Note: I don't know the correct answer, but the below is just my personal speculation!
As has been mentioned a 0 before a number means it's octal:
04524 // octal, leading 0
Imagine needing to come up with a system to denote hexadecimal numbers, and note we're working in a C style environment. How about ending with h like assembly? Unfortunately you can't - it would allow you to make tokens which are valid identifiers (eg. you could name a variable the same thing) which would make for some nasty ambiguities.
8000h // hex
FF00h // oops - valid identifier! Hex or a variable or type named FF00h?
You can't lead with a character for the same reason:
xFF00 // also valid identifier
Using a hash was probably thrown out because it conflicts with the preprocessor:
#define ...
#FF00 // invalid preprocessor token?
In the end, for whatever reason, they decided to put an x after a leading 0 to denote hexadecimal. It is unambiguous since it still starts with a number character so can't be a valid identifier, and is probably based off the octal convention of a leading 0.
0xFF00 // definitely not an identifier!

It's a prefix to indicate the number is in hexadecimal rather than in some other base. The programming language uses it to tell compiler.
Example:
0x6400 translates to 6*16^3 + 4*16^2 + 0*16^1 +0*16^0 = 25600.
When compiler reads 0x6400, It understands the number is hexadecimal with the help of 0x term. Usually we can understand by (6400)16 or (6400)8 or whatever ..
For binary it would be:
0b00000001
Good day!

The preceding 0 is used to indicate a number in base 2, 8, or 16.
In my opinion, 0x was chosen to indicate hex because 'x' sounds like hex.
Just my opinion, but I think it makes sense.
Good Day!

I don't know the historical reasons behind 0x as a prefix to denote hexadecimal numbers - as it certainly could have taken many forms. This particular prefix style is from the early days of computer science.
As we are used to decimal numbers there is usually no need to indicate the base/radix.
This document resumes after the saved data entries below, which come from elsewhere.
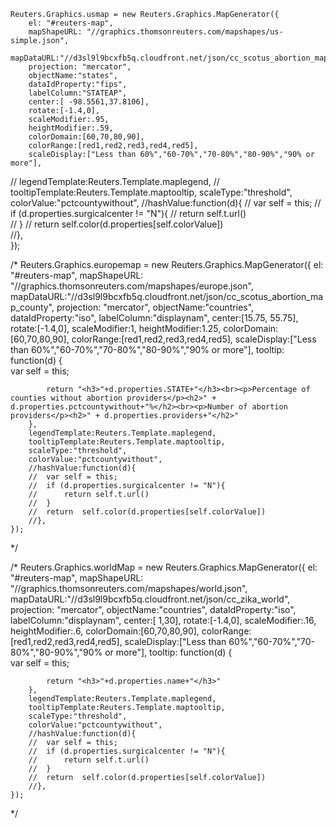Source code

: 	Reuters.Graphics.usmap = new Reuters.Graphics.MapGenerator({
		el: "#reuters-map",
		mapShapeURL: "//graphics.thomsonreuters.com/mapshapes/us-simple.json",
		mapDataURL:"//d3sl9l9bcxfb5q.cloudfront.net/json/cc_scotus_abortion_map_county",
		projection: "mercator",
		objectName:"states",
		dataIdProperty:"fips",
		labelColumn:"STATEAP",
		center:[ -98.5561,37.8106],
		rotate:[-1.4,0],
		scaleModifier:.95,
		heightModifier:.59,
		colorDomain:[60,70,80,90],
		colorRange:[red1,red2,red3,red4,red5],
		scaleDisplay:["Less than 60%","60-70%","70-80%","80-90%","90% or more"],
//		legendTemplate:Reuters.Template.maplegend,
//		tooltipTemplate:Reuters.Template.maptooltip,
		scaleType:"threshold",
		colorValue:"pctcountywithout",
		//hashValue:function(d){
		//	var self = this;
		//	if (d.properties.surgicalcenter != "N"){
		//		return self.t.url()					
		//	}
		//	return 	self.color(d.properties[self.colorValue])				
		//},	
	}); 


/*
	Reuters.Graphics.europemap = new Reuters.Graphics.MapGenerator({
		el: "#reuters-map",
		mapShapeURL: "//graphics.thomsonreuters.com/mapshapes/europe.json",
		mapDataURL:"//d3sl9l9bcxfb5q.cloudfront.net/json/cc_scotus_abortion_map_county",
		projection: "mercator",
		objectName:"countries",
		dataIdProperty:"iso",
		labelColumn:"displaynam",
		center:[15.75, 55.75],
		rotate:[-1.4,0],
		scaleModifier:1,
		heightModifier:1.25,
		colorDomain:[60,70,80,90],
		colorRange:[red1,red2,red3,red4,red5],
		scaleDisplay:["Less than 60%","60-70%","70-80%","80-90%","90% or more"],
		tooltip: function(d) {			
			var self = this;

			return "<h3>"+d.properties.STATE+"</h3><br><p>Percentage of counties without abortion providers</p><h2>" + d.properties.pctcountywithout+"%</h2><br><p>Number of abortion providers</p><h2>" + d.properties.providers+"</h2>"
		},
		legendTemplate:Reuters.Template.maplegend,
		tooltipTemplate:Reuters.Template.maptooltip,
		scaleType:"threshold",
		colorValue:"pctcountywithout",
		//hashValue:function(d){
		//	var self = this;
		//	if (d.properties.surgicalcenter != "N"){
		//		return self.t.url()					
		//	}
		//	return 	self.color(d.properties[self.colorValue])				
		//},	
	}); 
*/

		
/*
	Reuters.Graphics.worldMap = new Reuters.Graphics.MapGenerator({
		el: "#reuters-map",
		mapShapeURL: "//graphics.thomsonreuters.com/mapshapes/world.json",
		mapDataURL:"//d3sl9l9bcxfb5q.cloudfront.net/json/cc_zika_world",
		projection: "mercator",
		objectName:"countries",
		dataIdProperty:"iso",
		labelColumn:"displaynam",
		center:[ 1,30],
		rotate:[-1.4,0],
		scaleModifier:.16,
		heightModifier:.6,
		colorDomain:[60,70,80,90],
		colorRange:[red1,red2,red3,red4,red5],
		scaleDisplay:["Less than 60%","60-70%","70-80%","80-90%","90% or more"],
		tooltip: function(d) {			
			var self = this;

			return "<h3>"+d.properties.name+"</h3>"
		},
		legendTemplate:Reuters.Template.maplegend,
		tooltipTemplate:Reuters.Template.maptooltip,
		scaleType:"threshold",
		colorValue:"pctcountywithout",
		//hashValue:function(d){
		//	var self = this;
		//	if (d.properties.surgicalcenter != "N"){
		//		return self.t.url()					
		//	}
		//	return 	self.color(d.properties[self.colorValue])				
		//},	
	}); 
*/


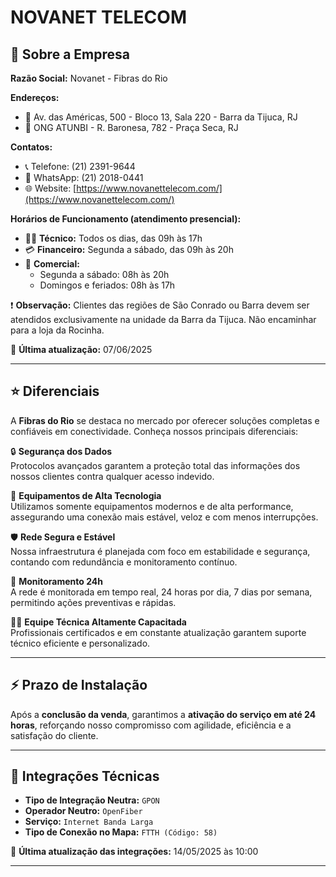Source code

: # **NOVANET TELECOM**

## 🏢 Sobre a Empresa

**Razão Social:** Novanet - Fibras do Rio

**Endereços:**  
- 📍 Av. das Américas, 500 - Bloco 13, Sala 220 - Barra da Tijuca, RJ  
- 📍 ONG ATUNBI - R. Baronesa, 782 - Praça Seca, RJ

**Contatos:**  
- 📞 Telefone: (21) 2391-9644  
- 💬 WhatsApp: (21) 2018-0441  
- 🌐 Website: [https://www.novanettelecom.com/](https://www.novanettelecom.com/)

**Horários de Funcionamento (atendimento presencial):**  
- 👨‍🔧 **Técnico:** Todos os dias, das 09h às 17h  
- 💳 **Financeiro:** Segunda a sábado, das 09h às 20h  
- 🛒 **Comercial:**  
  - Segunda a sábado: 08h às 20h  
  - Domingos e feriados: 08h às 17h

❗ **Observação:** Clientes das regiões de São Conrado ou Barra devem ser atendidos exclusivamente na unidade da Barra da Tijuca. Não encaminhar para a loja da Rocinha.

📅 **Última atualização:** 07/06/2025

---

## ⭐ Diferenciais

A **Fibras do Rio** se destaca no mercado por oferecer soluções completas e confiáveis em conectividade. Conheça nossos principais diferenciais:

🔒 **Segurança dos Dados**  
Protocolos avançados garantem a proteção total das informações dos nossos clientes contra qualquer acesso indevido.

📡 **Equipamentos de Alta Tecnologia**  
Utilizamos somente equipamentos modernos e de alta performance, assegurando uma conexão mais estável, veloz e com menos interrupções.

🛡️ **Rede Segura e Estável**  
Nossa infraestrutura é planejada com foco em estabilidade e segurança, contando com redundância e monitoramento contínuo.

🎯 **Monitoramento 24h**  
A rede é monitorada em tempo real, 24 horas por dia, 7 dias por semana, permitindo ações preventivas e rápidas.

👨‍🔧 **Equipe Técnica Altamente Capacitada**  
Profissionais certificados e em constante atualização garantem suporte técnico eficiente e personalizado.

---

## ⚡ Prazo de Instalação

Após a **conclusão da venda**, garantimos a **ativação do serviço em até 24 horas**, reforçando nosso compromisso com agilidade, eficiência e a satisfação do cliente.

---

## 🔌 Integrações Técnicas

- **Tipo de Integração Neutra:** `GPON`  
- **Operador Neutro:** `OpenFiber`  
- **Serviço:** `Internet Banda Larga`  
- **Tipo de Conexão no Mapa:** `FTTH (Código: 58)`

📅 **Última atualização das integrações:** 14/05/2025 às 10:00

---
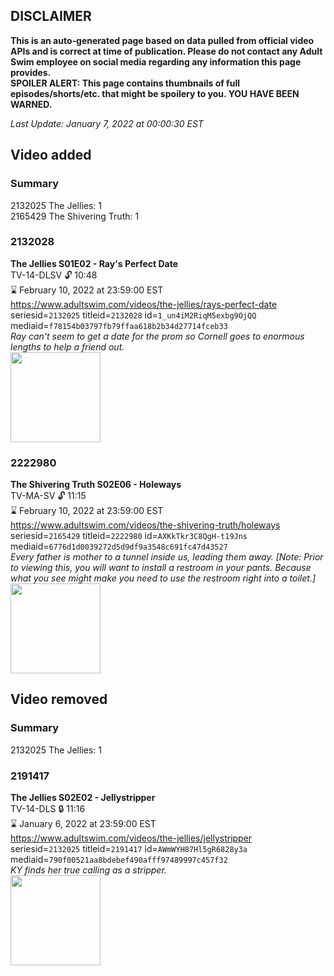 ## DISCLAIMER
**This is an auto-generated page based on data pulled from official video APIs and is correct at time of publication. Please do not contact any Adult Swim employee on social media regarding any information this page provides.**  
**SPOILER ALERT: This page contains thumbnails of full episodes/shorts/etc. that might be spoilery to you. YOU HAVE BEEN WARNED.**  

_Last Update: January 7, 2022 at 00:00:30 EST_
## Video added
### Summary
2132025 The Jellies: 1  
2165429 The Shivering Truth: 1  
### 2132028
**The Jellies S01E02 - Ray's Perfect Date**  
TV-14-DLSV 🔓 10:48  
⌛ February 10, 2022 at 23:59:00 EST  
https://www.adultswim.com/videos/the-jellies/rays-perfect-date  
seriesid=`2132025` titleid=`2132028` id=`1_un4iM2RiqM5exbg9OjQQ` mediaid=`f78154b03797fb79ffaa618b2b34d27714fceb33`  
_Ray can't seem to get a date for the prom so Cornell goes to enormous lengths to help a friend out._  
<a href="https://media.cdn.adultswim.com/uploads/20200305/thumbnails/2_20351631420-jellies_103_air_cid-390PP.jpg"><img src="https://media.cdn.adultswim.com/uploads/20200305/thumbnails/2_20351631420-jellies_103_air_cid-390PP.jpg" height="144px" /></a>
### 2222980
**The Shivering Truth S02E06 - Holeways**  
TV-MA-SV 🔓 11:15  
⌛ February 10, 2022 at 23:59:00 EST  
https://www.adultswim.com/videos/the-shivering-truth/holeways  
seriesid=`2165429` titleid=`2222980` id=`AXKkTkr3C8QgH-t19Jns` mediaid=`6776d1d0039272d5d9df9a3548c691fc47d43527`  
_Every father is mother to a tunnel inside us, leading them away. [Note: Prior to viewing this, you will want to install a restroom in your pants. Because what you see might make you need to use the restroom right into a toilet.]_  
<a href="https://media.cdn.adultswim.com/uploads/20200615/thumbnails/2_20615112592-TheShiveringTruth_206_dup-20200303.jpg"><img src="https://media.cdn.adultswim.com/uploads/20200615/thumbnails/2_20615112592-TheShiveringTruth_206_dup-20200303.jpg" height="144px" /></a>
## Video removed
### Summary
2132025 The Jellies: 1  
### 2191417
**The Jellies S02E02 - Jellystripper**  
TV-14-DLS 🔒 11:16  
⌛ January 6, 2022 at 23:59:00 EST  
https://www.adultswim.com/videos/the-jellies/jellystripper  
seriesid=`2132025` titleid=`2191417` id=`AWmWYH87Hl5gR6828y3a` mediaid=`790f00521aa8bdebef490afff97489997c457f32`  
_KY finds her true calling as a stripper._  
<a href="https://i.cdn.turner.com/adultswim/big/image-upload/thumbnails/thumb-2_image-15580246369072.jpg"><img src="https://i.cdn.turner.com/adultswim/big/image-upload/thumbnails/thumb-2_image-15580246369072.jpg" height="144px" /></a>
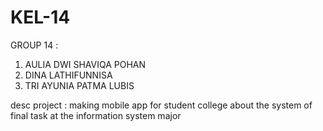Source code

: # KEL-14
GROUP 14 :
1. AULIA DWI SHAVIQA POHAN
2. DINA LATHIFUNNISA
3. TRI AYUNIA PATMA LUBIS

desc project : making mobile app for student college about the system of final task at the information system major 
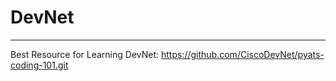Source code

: # DevNet
------------------------------
Best Resource for Learning DevNet:
https://github.com/CiscoDevNet/pyats-coding-101.git
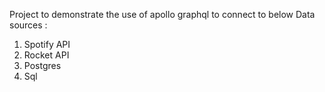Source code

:
Project to demonstrate the use of apollo graphql to connect to below Data sources :
1. Spotify API
2. Rocket API
3. Postgres
4. Sql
However, for programming purposes we often need to distinguish the bases from binary (base-2), octal (base-8), decimal (base-10) and hexadecimal (base-16) - as the most commonly used number bases.
At this point in time it is a convention used to denote the base of a number. I've written the number 29 in all of the above bases with their prefixes:
0b11101: Binary
0o35: Octal, denoted by an o
0d29: Decimal, this is unusual because we assume numbers without a prefix are decimal
0x1D: Hexadecimal
Basically, an alphabet we most commonly associate with a base (e.g. b for binary) is combined with 0 to easily distinguish a number's base.
This is especially helpful because smaller numbers can confusingly appear the same in all the bases: 0b1, 0o1, 0d1, 0x1.
If you were using a rich text editor though, you could alternatively use subscript to denote bases: 12, 18, 110, 116

Related

Is subtracting a char by '0' to convert to int bad practice?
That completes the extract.